Extract data from table column and make variables in Python-CodePudding

I have a dataset where I want to make a new variable everytime 'Recording' number changes. I want the new variable to include the 'Duration' data for the specific 'Recording' and the previous data. So for the below table it would be:

Var1 = (3, 3, 3)

Var2 = (3, 3, 3, 4, 6)

Var2 = (3, 3, 3, 4, 6, 4, 3, 1, 4)

And so on. I have several dataset that can have different number of recordings (but always starting from 1) and different number of durations for each recording. Any help is greatly appreciated.

Recording	Duration
1	3
1	3
1	3
2	4
2	6
3	4
3	3
3	1
3	4

CodePudding user response：

You can aggregate list with cumualative sum for lists, then convert to tuples and dictionary:

d = df.groupby('Recording')['Duration'].agg(list).cumsum().apply(tuple).to_dict()
print (d)
{1: (3, 3, 3), 2: (3, 3, 3, 4, 6), 3: (3, 3, 3, 4, 6, 4, 3, 1, 4)}

print (d[1])
print (d[2])
print (d[3])

Your ouput is possible, but not recommended:

s = df.groupby('Recording')['Duration'].agg(list).cumsum().apply(tuple)

for k, v in s.items():
    globals()[f'Var{k}'] = v

CodePudding user response：

@jezrael's answer is beautiful and definately better :).

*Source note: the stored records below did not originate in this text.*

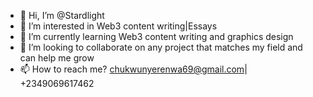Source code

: - 👋 Hi, I’m @Stardlight
- 👀 I’m interested in Web3 content writing|Essays
- 🌱 I’m currently learning Web3 content writing and graphics design
- 💞️ I’m looking to collaborate on any project that matches my field and can help me grow
- 📫 How to reach me? chukwunyerenwa69@gmail.com| +2349069617462

<!---
Stardlight/Stardlight is a ✨ special ✨ repository because its `README.md` (this file) appears on your GitHub profile.
You can click the Preview link to take a look at your changes.
--->
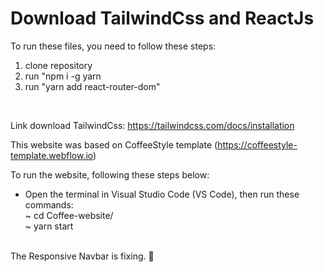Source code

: # Download TailwindCss and ReactJs
To run these files, you need to follow these steps:
<ol>
  <li>clone repository
  <li>run "npm i -g yarn
  <li>run "yarn add react-router-dom"
</ol><br />

Link download TailwindCss: https://tailwindcss.com/docs/installation

This website was based on CoffeeStyle template (https://coffeestyle-template.webflow.io)

To run the website, following these steps below:

<ul>
  <li>Open the terminal in Visual Studio Code (VS Code), then run these commands: 
    <br />
  ~ cd Coffee-website/<br />
  ~ yarn start
</ul>
<br />
The Responsive Navbar is fixing. 🥲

But if you really wanted to do this as a loop, (perhaps in future you might want to modify the logic further), then you might:

import pandas as pd

df = pd.DataFrame({
    "Recording": [1,1,1,2,2,3,3,3,3],
    "Duration": [3,3,3,4,6,4,3,1,4]
})  # your example data

records = {}
record = []
last_recording = None  # flag to track change in recording

for r, d in zip(df.Recording, df.Duration):
    if record and not r == last_recording:
        records[last_recording] = (tuple(record))
    record.append(d)
    last_recording = r
    
records[last_recording] = (tuple(record))  # capture final group
        
print(records)

modified to provide a dict (which seems sensible). This will be slow for large datasets.